Wow, what a week. The fire at the Tyson and the crop production report pushed markets into a frenzy during the first few days of the week. Fears of a slowdown in slaughter pushed beef prices higher and live cattle prices lower. This drove up the margins for packers and gave a strong incentive to absorb some of the lost slaughter caused by the fire. Choice boxed beef prices increased by about 10% percent in one week.

There was plenty of talk about overreaction of markets on Monday and Tuesday. The argument can be made that cattle prices should not have dropped as much as they did. The fact that futures prices rebounded on Wednesday supports that idea. But markets don’t have to be “exactly right” in the short-term to still be efficient in the long-run. Market adjustments are typically very subtle but when a shock such as this fire occurs, wild swings happen.

Markets react to news in a way that allows products to go to where they are most demanded. In this case, the higher packer margins incentivized plants to increase slaughter in order to offset some of the loss from the Kansas plant. This is a primary reason that weekly slaughter totals will not be 5,000 head lower while the plant is closed even though that is the report of what the Tyson plant was processing each week.

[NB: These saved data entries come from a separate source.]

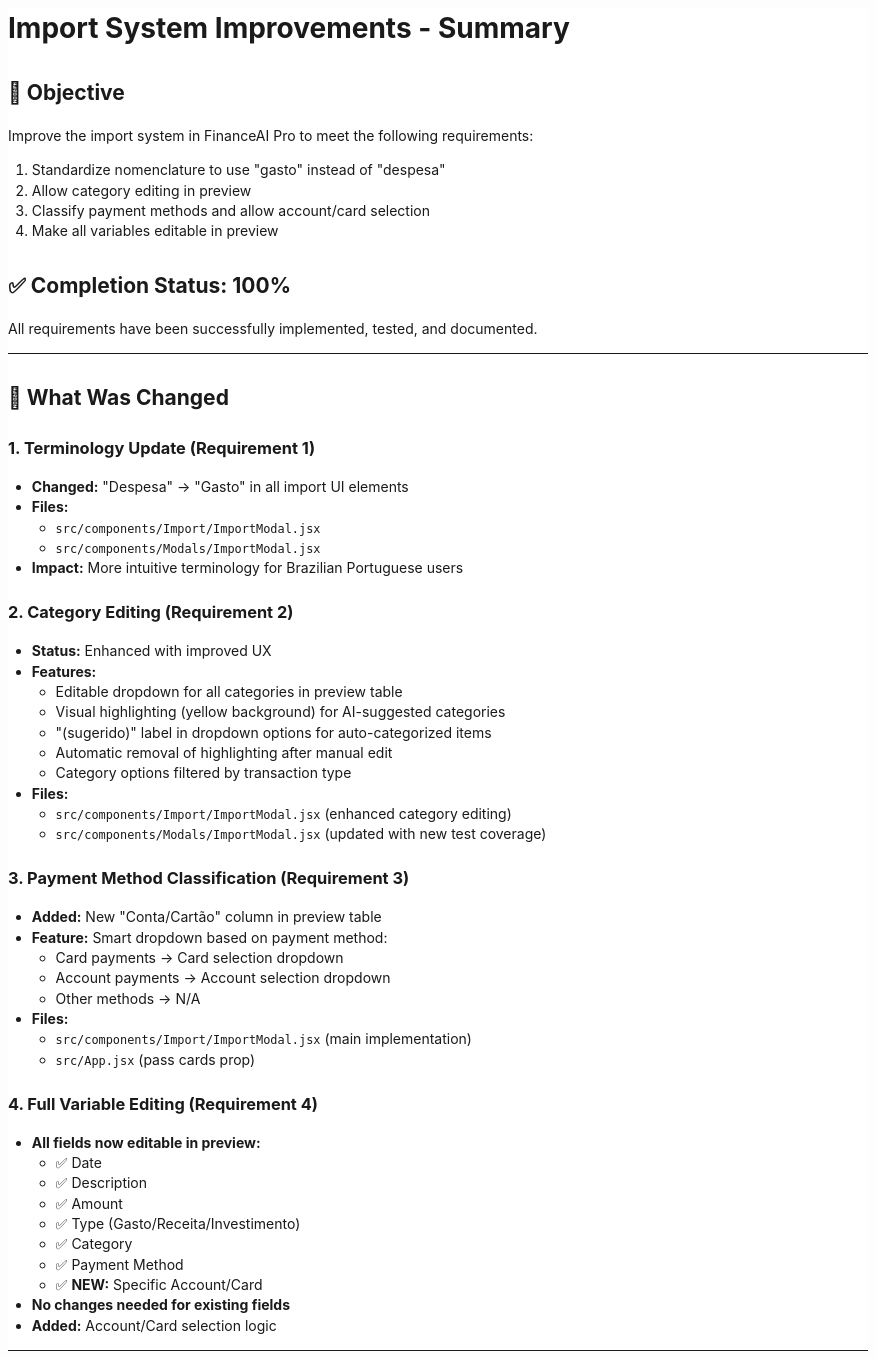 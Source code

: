 # Import System Improvements - Summary

## 🎯 Objective

Improve the import system in FinanceAI Pro to meet the following requirements:

1. Standardize nomenclature to use "gasto" instead of "despesa"
2. Allow category editing in preview
3. Classify payment methods and allow account/card selection
4. Make all variables editable in preview

## ✅ Completion Status: 100%

All requirements have been successfully implemented, tested, and documented.

---

## 📝 What Was Changed

### 1. Terminology Update (Requirement 1)
- **Changed:** "Despesa" → "Gasto" in all import UI elements
- **Files:** 
  - `src/components/Import/ImportModal.jsx`
  - `src/components/Modals/ImportModal.jsx`
- **Impact:** More intuitive terminology for Brazilian Portuguese users

### 2. Category Editing (Requirement 2)
- **Status:** Enhanced with improved UX
- **Features:** 
  - Editable dropdown for all categories in preview table
  - Visual highlighting (yellow background) for AI-suggested categories
  - "(sugerido)" label in dropdown options for auto-categorized items
  - Automatic removal of highlighting after manual edit
  - Category options filtered by transaction type
- **Files:**
  - `src/components/Import/ImportModal.jsx` (enhanced category editing)
  - `src/components/Modals/ImportModal.jsx` (updated with new test coverage)

### 3. Payment Method Classification (Requirement 3)
- **Added:** New "Conta/Cartão" column in preview table
- **Feature:** Smart dropdown based on payment method:
  - Card payments → Card selection dropdown
  - Account payments → Account selection dropdown
  - Other methods → N/A
- **Files:**
  - `src/components/Import/ImportModal.jsx` (main implementation)
  - `src/App.jsx` (pass cards prop)

### 4. Full Variable Editing (Requirement 4)
- **All fields now editable in preview:**
  - ✅ Date
  - ✅ Description
  - ✅ Amount
  - ✅ Type (Gasto/Receita/Investimento)
  - ✅ Category
  - ✅ Payment Method
  - ✅ **NEW:** Specific Account/Card
- **No changes needed for existing fields**
- **Added:** Account/Card selection logic

---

I do think this is a short-term shock, but a significant shock. The underlying fundamentals of the beef sector have not changed so much that we should expect this impact to persist in the long-term, especially once the plant comes back on board.


I want to close with the following is an excerpt from Dr. Derrell Peel at Oklahoma State which I think is very well-written.

“The complex set of markets in the cattle and beef industry are all impacted initially.  Live and feeder futures dropped sharply for two days before beginning to moderate late last week.  It is one of the functions of the futures markets to anticipate the worst case scenario, especially in the face of much uncertainty, before moderating as the reality of the situation becomes clearer.  Feeder cattle markets also decreased in the face of lower fed prices and the uncertainty roiling all markets.

Is the initial reaction an overreaction?  In one sense yes, but it is a very common market response to reestablish supply and demand balance quickly.  We see it in all markets and certainly in agricultural markets. Corn prices of $7/bu. in 2012 helped ensure increased corn production to overcome drought impacts and meet growing corn demand; and $3/cwt. calf prices provided the temporary incentive to jumpstart herd expansion in 2014.  By virtue of extreme initial reactions, markets ensure that equilibrium in supply and demand is reestablished as quickly as possible. The sudden shock of the current situation and the resulting big initial market reactions encourage buyers and sellers to change plans; incur additional costs; and react quickly to new arbitrage opportunities.

What should we expect going forward?  Similar situations from the past may provide some indications.  In December, 2000, a ConAgra beef packing plant in Garden City burned completely; never to reopen.  Subsequent research confirmed initial reactions generally similar to the current situation.  Most of the negative impacts on fed cattle prices subsided in three to six weeks after the event.  Packing capacity relative to cattle supplies is somewhat tighter this time so the impacts may be slightly larger or longer-lived.  Nevertheless, boxed beef and cattle markets will likely adjust relatively quickly in the coming weeks with final adjustments depending on the duration of the plant closure.”